Among the records, which lines hold the word "webRtcHub"? Pick them out.

▶ _SUPPLIED MATERIAL_:
-- Opening Marker --

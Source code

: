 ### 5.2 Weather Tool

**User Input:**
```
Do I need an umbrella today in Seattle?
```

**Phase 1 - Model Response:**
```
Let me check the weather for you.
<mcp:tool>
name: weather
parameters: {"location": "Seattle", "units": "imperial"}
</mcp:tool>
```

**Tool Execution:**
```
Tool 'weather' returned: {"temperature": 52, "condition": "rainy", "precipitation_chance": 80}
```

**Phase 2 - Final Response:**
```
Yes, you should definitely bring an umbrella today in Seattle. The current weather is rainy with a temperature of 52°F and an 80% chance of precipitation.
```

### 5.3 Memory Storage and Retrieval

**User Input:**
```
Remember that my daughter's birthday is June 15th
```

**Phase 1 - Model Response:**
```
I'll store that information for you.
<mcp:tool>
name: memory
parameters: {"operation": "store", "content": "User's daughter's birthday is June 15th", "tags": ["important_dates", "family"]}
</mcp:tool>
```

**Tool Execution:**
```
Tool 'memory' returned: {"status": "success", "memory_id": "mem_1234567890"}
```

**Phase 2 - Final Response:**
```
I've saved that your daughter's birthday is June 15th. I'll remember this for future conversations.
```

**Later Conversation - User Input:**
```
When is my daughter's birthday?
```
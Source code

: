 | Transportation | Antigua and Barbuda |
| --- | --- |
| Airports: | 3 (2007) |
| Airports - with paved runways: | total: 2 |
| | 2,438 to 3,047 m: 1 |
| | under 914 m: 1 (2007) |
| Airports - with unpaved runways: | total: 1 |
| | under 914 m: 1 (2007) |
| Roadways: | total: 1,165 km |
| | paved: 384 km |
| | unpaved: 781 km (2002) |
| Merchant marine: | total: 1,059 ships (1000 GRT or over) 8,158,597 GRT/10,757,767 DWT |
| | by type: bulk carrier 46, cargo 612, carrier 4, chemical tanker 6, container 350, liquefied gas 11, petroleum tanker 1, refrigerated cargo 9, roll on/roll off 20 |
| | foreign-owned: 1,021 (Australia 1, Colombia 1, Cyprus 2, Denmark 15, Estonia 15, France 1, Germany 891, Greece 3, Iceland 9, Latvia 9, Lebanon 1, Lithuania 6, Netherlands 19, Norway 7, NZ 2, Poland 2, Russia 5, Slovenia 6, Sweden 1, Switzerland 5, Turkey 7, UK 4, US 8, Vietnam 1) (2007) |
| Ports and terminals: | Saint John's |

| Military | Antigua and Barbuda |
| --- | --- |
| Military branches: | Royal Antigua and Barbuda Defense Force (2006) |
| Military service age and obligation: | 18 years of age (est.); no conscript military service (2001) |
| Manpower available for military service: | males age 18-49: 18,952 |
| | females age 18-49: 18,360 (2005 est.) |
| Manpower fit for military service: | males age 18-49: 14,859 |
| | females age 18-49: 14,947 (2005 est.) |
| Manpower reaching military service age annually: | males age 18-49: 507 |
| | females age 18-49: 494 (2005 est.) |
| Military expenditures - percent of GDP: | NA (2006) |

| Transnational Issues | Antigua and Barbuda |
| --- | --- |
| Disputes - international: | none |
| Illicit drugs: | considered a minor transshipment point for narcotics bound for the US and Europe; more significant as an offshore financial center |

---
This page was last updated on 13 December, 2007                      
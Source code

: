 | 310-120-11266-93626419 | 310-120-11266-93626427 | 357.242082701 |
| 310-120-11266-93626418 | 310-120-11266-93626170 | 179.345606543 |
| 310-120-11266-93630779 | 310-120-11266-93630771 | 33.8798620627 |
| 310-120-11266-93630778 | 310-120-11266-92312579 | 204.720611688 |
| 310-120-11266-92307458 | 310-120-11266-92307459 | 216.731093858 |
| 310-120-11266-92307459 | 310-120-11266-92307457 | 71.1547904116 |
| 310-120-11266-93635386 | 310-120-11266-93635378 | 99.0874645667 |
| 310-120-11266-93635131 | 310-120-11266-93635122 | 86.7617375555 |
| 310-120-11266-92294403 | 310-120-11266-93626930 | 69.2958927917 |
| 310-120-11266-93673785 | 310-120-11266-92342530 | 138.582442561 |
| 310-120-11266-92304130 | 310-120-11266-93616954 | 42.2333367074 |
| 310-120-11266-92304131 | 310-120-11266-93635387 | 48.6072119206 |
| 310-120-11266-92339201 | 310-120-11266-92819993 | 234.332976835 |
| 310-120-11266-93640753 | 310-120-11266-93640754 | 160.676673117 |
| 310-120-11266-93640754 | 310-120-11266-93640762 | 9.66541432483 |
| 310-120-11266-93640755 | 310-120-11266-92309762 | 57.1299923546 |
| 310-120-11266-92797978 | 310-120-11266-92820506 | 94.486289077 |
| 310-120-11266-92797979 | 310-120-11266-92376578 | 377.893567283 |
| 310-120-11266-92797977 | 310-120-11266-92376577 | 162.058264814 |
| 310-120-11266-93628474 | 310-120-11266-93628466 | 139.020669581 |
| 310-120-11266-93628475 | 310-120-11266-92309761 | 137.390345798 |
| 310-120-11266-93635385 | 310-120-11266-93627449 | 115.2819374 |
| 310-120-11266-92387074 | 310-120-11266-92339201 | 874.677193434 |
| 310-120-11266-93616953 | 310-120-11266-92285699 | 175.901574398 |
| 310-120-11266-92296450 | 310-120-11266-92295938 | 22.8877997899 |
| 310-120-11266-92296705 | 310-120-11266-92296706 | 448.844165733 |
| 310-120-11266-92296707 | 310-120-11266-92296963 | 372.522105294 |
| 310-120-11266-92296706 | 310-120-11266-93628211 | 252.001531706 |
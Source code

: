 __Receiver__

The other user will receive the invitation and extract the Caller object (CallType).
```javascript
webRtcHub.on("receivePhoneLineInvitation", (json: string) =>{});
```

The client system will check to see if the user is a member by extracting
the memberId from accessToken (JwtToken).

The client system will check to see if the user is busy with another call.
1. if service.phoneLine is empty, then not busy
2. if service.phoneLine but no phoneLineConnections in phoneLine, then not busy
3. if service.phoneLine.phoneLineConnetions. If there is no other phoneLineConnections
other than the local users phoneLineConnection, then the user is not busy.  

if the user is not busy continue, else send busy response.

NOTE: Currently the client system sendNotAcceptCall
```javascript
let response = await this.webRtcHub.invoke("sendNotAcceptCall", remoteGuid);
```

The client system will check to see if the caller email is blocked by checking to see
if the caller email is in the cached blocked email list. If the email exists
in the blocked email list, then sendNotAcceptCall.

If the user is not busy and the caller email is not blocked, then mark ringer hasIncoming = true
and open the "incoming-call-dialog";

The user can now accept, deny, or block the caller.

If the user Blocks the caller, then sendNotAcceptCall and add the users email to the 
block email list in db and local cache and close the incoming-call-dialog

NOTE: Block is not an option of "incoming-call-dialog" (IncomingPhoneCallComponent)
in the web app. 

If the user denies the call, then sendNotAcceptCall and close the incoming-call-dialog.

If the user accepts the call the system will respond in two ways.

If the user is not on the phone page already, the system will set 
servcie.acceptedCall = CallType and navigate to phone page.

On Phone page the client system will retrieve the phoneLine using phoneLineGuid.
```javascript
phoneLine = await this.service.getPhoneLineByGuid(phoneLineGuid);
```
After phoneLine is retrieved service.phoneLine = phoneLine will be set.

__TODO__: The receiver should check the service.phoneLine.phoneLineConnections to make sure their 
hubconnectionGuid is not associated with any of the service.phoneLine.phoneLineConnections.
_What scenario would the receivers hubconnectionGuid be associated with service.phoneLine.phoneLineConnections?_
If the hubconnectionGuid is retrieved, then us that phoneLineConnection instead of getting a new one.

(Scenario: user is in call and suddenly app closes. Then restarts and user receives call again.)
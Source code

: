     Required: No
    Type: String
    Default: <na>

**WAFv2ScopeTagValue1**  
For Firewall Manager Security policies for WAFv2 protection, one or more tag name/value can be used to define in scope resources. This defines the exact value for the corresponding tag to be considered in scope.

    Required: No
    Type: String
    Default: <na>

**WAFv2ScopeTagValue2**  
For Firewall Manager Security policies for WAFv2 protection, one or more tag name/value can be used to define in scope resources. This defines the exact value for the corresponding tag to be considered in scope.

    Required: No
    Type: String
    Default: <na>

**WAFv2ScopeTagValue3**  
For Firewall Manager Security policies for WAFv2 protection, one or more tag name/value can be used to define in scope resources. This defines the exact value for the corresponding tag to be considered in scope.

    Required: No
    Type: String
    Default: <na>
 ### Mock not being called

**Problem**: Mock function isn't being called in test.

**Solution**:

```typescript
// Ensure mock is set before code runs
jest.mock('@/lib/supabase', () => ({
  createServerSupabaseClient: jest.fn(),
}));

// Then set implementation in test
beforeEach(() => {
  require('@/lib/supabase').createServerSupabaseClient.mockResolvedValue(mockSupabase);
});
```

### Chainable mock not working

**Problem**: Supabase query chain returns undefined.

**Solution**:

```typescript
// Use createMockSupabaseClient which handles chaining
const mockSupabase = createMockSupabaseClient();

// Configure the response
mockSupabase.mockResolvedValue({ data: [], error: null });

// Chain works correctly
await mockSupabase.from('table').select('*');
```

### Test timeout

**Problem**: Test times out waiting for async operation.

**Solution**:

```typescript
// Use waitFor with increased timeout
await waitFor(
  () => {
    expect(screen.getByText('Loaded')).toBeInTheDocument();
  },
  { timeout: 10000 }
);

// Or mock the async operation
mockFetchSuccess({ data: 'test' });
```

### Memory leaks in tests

-- Closing Marker --

▶ _REPLY_:
webRtcHub.on("receivePhoneLineInvitation", (json: string) =>{});
let response = await this.webRtcHub.invoke("sendNotAcceptCall", remoteGuid);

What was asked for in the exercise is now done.